# Work to complete:
When you reach the line containing "#### [从中国大陆消失的" in the entries below, begin reproducing lines exactly, and stop once the line containing "#### [祝君安：河水何必" is done.
[Listed entries Boundary: Start]
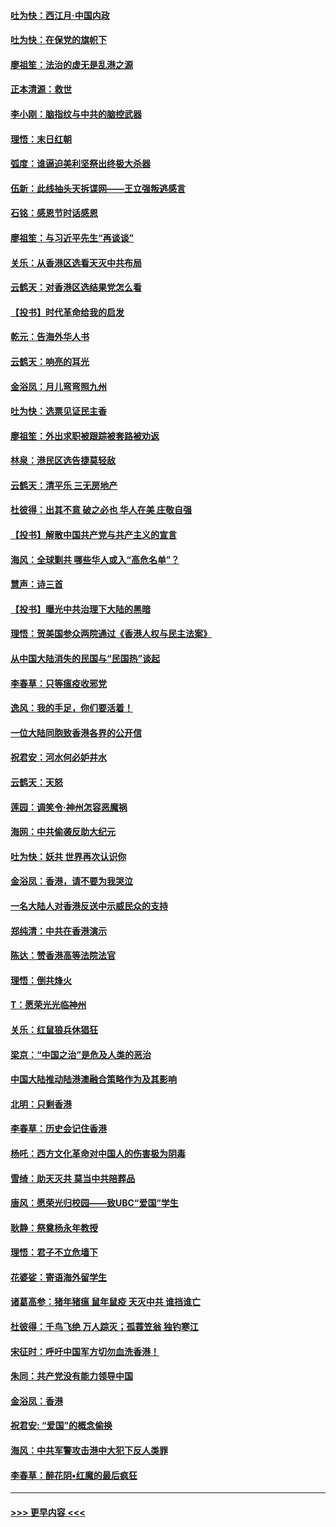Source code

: #### [吐为快：西江月·中国内政](../pages/nsc993/n11692071.md?t=12010855) 
#### [吐为快：在保党的旗帜下](../pages/nsc993/n11691188.md?t=12010855) 
#### [廖祖笙：法治的虚无是乱港之源](../pages/nsc993/n11690605.md?t=12010855) 
#### [正本清源：救世](../pages/nsc993/n11689134.md?t=12010855) 
#### [李小刚：脑指纹与中共的脑控武器](../pages/nsc993/n11688900.md?t=12010855) 
#### [理悟：末日红朝](../pages/nsc993/n11688829.md?t=12010855) 
#### [弧度：谁逼迫美利坚祭出终极大杀器](../pages/nsc993/n11688735.md?t=12010855) 
#### [伍新：此线抽头天拆谍网——王立强叛逃感言](../pages/nsc993/n11687981.md?t=12010855) 
#### [石铭：感恩节时话感恩](../pages/nsc993/n11687568.md?t=12010855) 
#### [廖祖笙：与习近平先生“再谈谈”](../pages/nsc993/n11687005.md?t=12010855) 
#### [关乐：从香港区选看天灭中共布局](../pages/nsc993/n11686647.md?t=12010855) 
#### [云鹤天：对香港区选结果党怎么看](../pages/nsc993/n11686216.md?t=12010855) 
#### [【投书】时代革命给我的启发](../pages/nsc993/n11684287.md?t=12010855) 
#### [乾元：告海外华人书](../pages/nsc993/n11684044.md?t=12010855) 
#### [云鹤天：响亮的耳光](../pages/nsc993/n11684254.md?t=12010855) 
#### [金浴凤：月儿弯弯照九州](../pages/nsc993/n11684231.md?t=12010855) 
#### [吐为快：选票见证民主香](../pages/nsc993/n11684206.md?t=12010855) 
#### [廖祖笙：外出求职被跟踪被套路被劝返](../pages/nsc993/n11683874.md?t=12010855) 
#### [林泉：港民区选告捷莫轻敌](../pages/nsc993/n11683930.md?t=12010855) 
#### [云鹤天：清平乐 三无房地产](../pages/nsc993/n11681521.md?t=12010855) 
#### [杜彼得：出其不意 破之必也 华人在美 庄敬自强](../pages/nsc993/n11679554.md?t=12010855) 
#### [【投书】解散中国共产党与共产主义的宣言](../pages/nsc993/n11679177.md?t=12010855) 
#### [海风：全球剿共 哪些华人或入“高危名单”？](../pages/nsc993/n11678617.md?t=12010855) 
#### [慧声：诗三首](../pages/nsc993/n11678848.md?t=12010855) 
#### [【投书】曝光中共治理下大陆的黑暗](../pages/nsc993/n11678674.md?t=12010855) 
#### [理悟：贺美国参众两院通过《香港人权与民主法案》](../pages/nsc993/n11678104.md?t=12010855) 
#### [从中国大陆消失的民国与“民国热”谈起](../pages/nsc993/n11678075.md?t=12010855) 
#### [李春草：只等瘟疫收邪党](../pages/nsc993/n11677308.md?t=12010855) 
#### [逸风：我的手足，你们要活着！](../pages/nsc993/n11676352.md?t=12010855) 
#### [一位大陆同胞致香港各界的公开信](../pages/nsc993/n11675761.md?t=12010855) 
#### [祝君安：河水何必妒井水](../pages/nsc993/n11675746.md?t=12010855) 
#### [云鹤天：天怒](../pages/nsc993/n11675718.md?t=12010855) 
#### [莲园：调笑令‧神州怎容恶魔祸](../pages/nsc993/n11675648.md?t=12010855) 
#### [海网：中共偷袭反助大纪元](../pages/nsc993/n11673515.md?t=12010855) 
#### [吐为快：妖共 世界再次认识你](../pages/nsc993/n11673506.md?t=12010855) 
#### [金浴凤：香港，请不要为我哭泣](../pages/nsc993/n11673248.md?t=12010855) 
#### [一名大陆人对香港反送中示威民众的支持](../pages/nsc993/n11672615.md?t=12010855) 
#### [郑纯清：中共在香港演示](../pages/nsc993/n11670539.md?t=12010855) 
#### [陈达：赞香港高等法院法官](../pages/nsc993/n11669542.md?t=12010855) 
#### [理悟：倒共烽火](../pages/nsc993/n11668844.md?t=12010855) 
#### [T：愿荣光光临神州](../pages/nsc993/n11668421.md?t=12010855) 
#### [关乐：红鼠狼兵休猖狂](../pages/nsc993/n11668378.md?t=12010855) 
#### [梁京：“中国之治”是危及人类的恶治](../pages/nsc993/n11668328.md?t=12010855) 
#### [中国大陆推动陆港澳融合策略作为及其影响](../pages/nsc993/n11668157.md?t=12010855) 
#### [北明：只剩香港](../pages/nsc993/n11668002.md?t=12010855) 
#### [李春草：历史会记住香港](../pages/nsc993/n11667927.md?t=12010855) 
#### [杨吒：西方文化革命对中国人的伤害极为阴毒](../pages/nsc993/n11664521.md?t=12010855) 
#### [雪绮：助天灭共 莫当中共陪葬品](../pages/nsc993/n11662650.md?t=12010855) 
#### [唐风：愿荣光归校园——致UBC“爱国”学生](../pages/nsc993/n11662194.md?t=12010855) 
#### [耿静：祭奠杨永年教授](../pages/nsc993/n11662514.md?t=12010855) 
#### [理悟：君子不立危墙下](../pages/nsc993/n11662172.md?t=12010855) 
#### [花婆娑：寄语海外留学生](../pages/nsc993/n11662121.md?t=12010855) 
#### [诸葛高参：猪年猪瘟 鼠年鼠疫 天灭中共 谁挡谁亡](../pages/nsc993/n11661980.md?t=12010855) 
#### [杜彼得：千鸟飞绝 万人踪灭；孤蓑笠翁 独钓寒江](../pages/nsc993/n11661170.md?t=12010855) 
#### [宋征时：呼吁中国军方切勿血洗香港！](../pages/nsc993/n11415318.md?t=12010855) 
#### [朱同：共产党没有能力领导中国](../pages/nsc993/n11660421.md?t=12010855) 
#### [金浴凤：香港](../pages/nsc993/n11660419.md?t=12010855) 
#### [祝君安: “爱国”的概念偷换](../pages/nsc993/n11659706.md?t=12010855) 
#### [海风：中共军警攻击港中大犯下反人类罪](../pages/nsc993/n11659632.md?t=12010855) 
#### [李春草：醉花阴•红魔的最后疯狂](../pages/nsc993/n11659287.md?t=12010855) 

----
#### [ >>> 更早内容 <<< ](../indexes/nsc993-earlier.md)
[Listed entries Boundary: End]
# Answer to this task:
#### [从中国大陆消失的民国与“民国热”谈起](../pages/nsc993/n11678075.md?t=12010855) 
#### [李春草：只等瘟疫收邪党](../pages/nsc993/n11677308.md?t=12010855) 
#### [逸风：我的手足，你们要活着！](../pages/nsc993/n11676352.md?t=12010855) 
#### [一位大陆同胞致香港各界的公开信](../pages/nsc993/n11675761.md?t=12010855) 
#### [祝君安：河水何必妒井水](../pages/nsc993/n11675746.md?t=12010855) 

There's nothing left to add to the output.